Solar berbinar senang. Air mata yang tadi sudah menggenang langsung disekanya cepat. Ia dengan cepat menghampiri si laci sakti dan mulai menimbang, jajan mana yang enaknya dimakan terlebih dahulu. Bahkan ia juga memikirkan jajan mana yang kira-kira bisa dibawanya ke kamar.

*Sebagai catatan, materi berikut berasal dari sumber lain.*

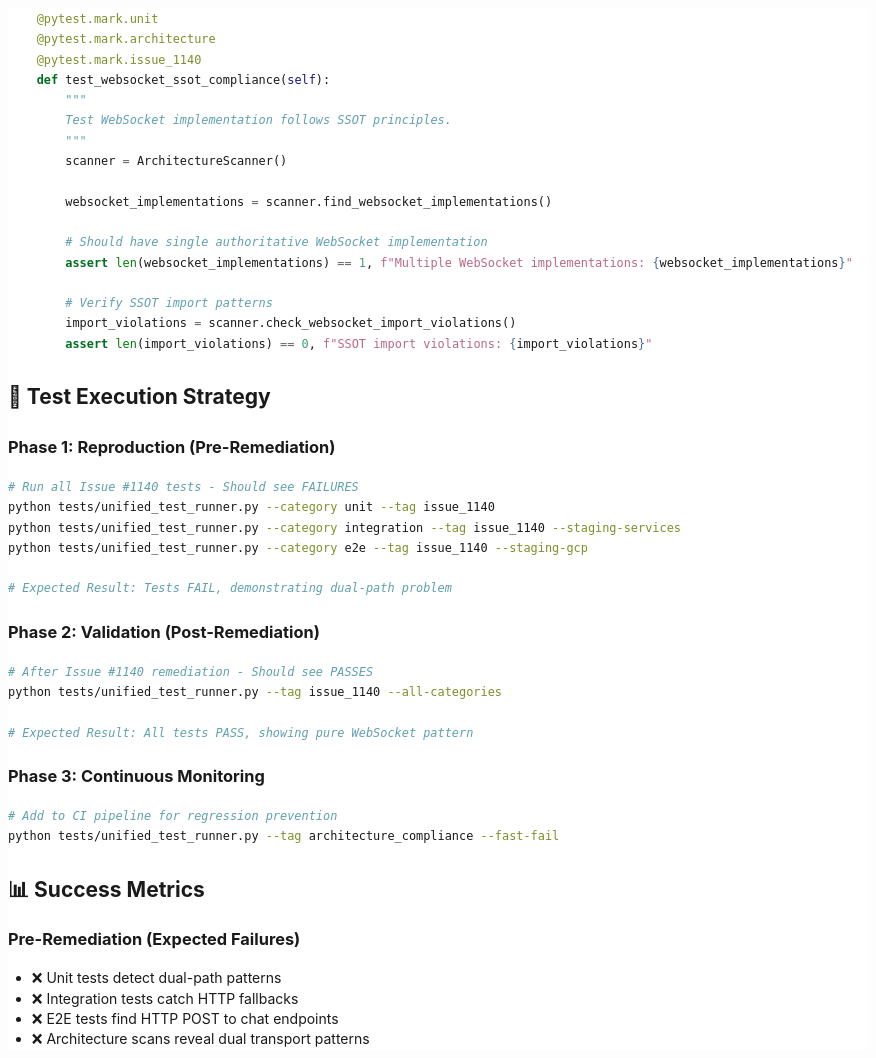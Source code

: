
 ```python
    @pytest.mark.unit
    @pytest.mark.architecture
    @pytest.mark.issue_1140  
    def test_websocket_ssot_compliance(self):
        """
        Test WebSocket implementation follows SSOT principles.
        """
        scanner = ArchitectureScanner()
        
        websocket_implementations = scanner.find_websocket_implementations()
        
        # Should have single authoritative WebSocket implementation
        assert len(websocket_implementations) == 1, f"Multiple WebSocket implementations: {websocket_implementations}"
        
        # Verify SSOT import patterns
        import_violations = scanner.check_websocket_import_violations()
        assert len(import_violations) == 0, f"SSOT import violations: {import_violations}"
```

## 🚀 Test Execution Strategy

### Phase 1: Reproduction (Pre-Remediation)
```bash
# Run all Issue #1140 tests - Should see FAILURES
python tests/unified_test_runner.py --category unit --tag issue_1140
python tests/unified_test_runner.py --category integration --tag issue_1140 --staging-services
python tests/unified_test_runner.py --category e2e --tag issue_1140 --staging-gcp

# Expected Result: Tests FAIL, demonstrating dual-path problem
```

### Phase 2: Validation (Post-Remediation)
```bash
# After Issue #1140 remediation - Should see PASSES
python tests/unified_test_runner.py --tag issue_1140 --all-categories

# Expected Result: All tests PASS, showing pure WebSocket pattern
```

### Phase 3: Continuous Monitoring
```bash
# Add to CI pipeline for regression prevention
python tests/unified_test_runner.py --tag architecture_compliance --fast-fail
```

## 📊 Success Metrics

### Pre-Remediation (Expected Failures)
- ❌ Unit tests detect dual-path patterns
- ❌ Integration tests catch HTTP fallbacks  
- ❌ E2E tests find HTTP POST to chat endpoints
- ❌ Architecture scans reveal dual transport patterns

"Terimakasih, Kak Taufan! Memang Kak Taufan yang terbaik!"

Taufan tersenyum lebar. Bangga sekali dirinya. Ketika saudaranya yang lain butuh usaha besar untuk dekat dengan si bungsu, Taufan mampu dekat dengan mudahnya. Cuma modal mendengarkan keluh kesah Solar dan sedikit—banyak sih—merelakan stok jajannya. Ia bahkan tidak perlu melewati pertengkaran-pertengkaran bodoh seperti Halilintar dan Blaze. Tidak perlu juga menawarkan berbagai macam bantuan seperti Gempa dan Ice.

Ia cukup duduk dan mendengarkan, Solar dengan senang hati menempel padanya serta percaya padanya sepenuhnya. Dan Taufan akan dengan senang hati menjalani perannya ini seumur hidup, demi si bungsu.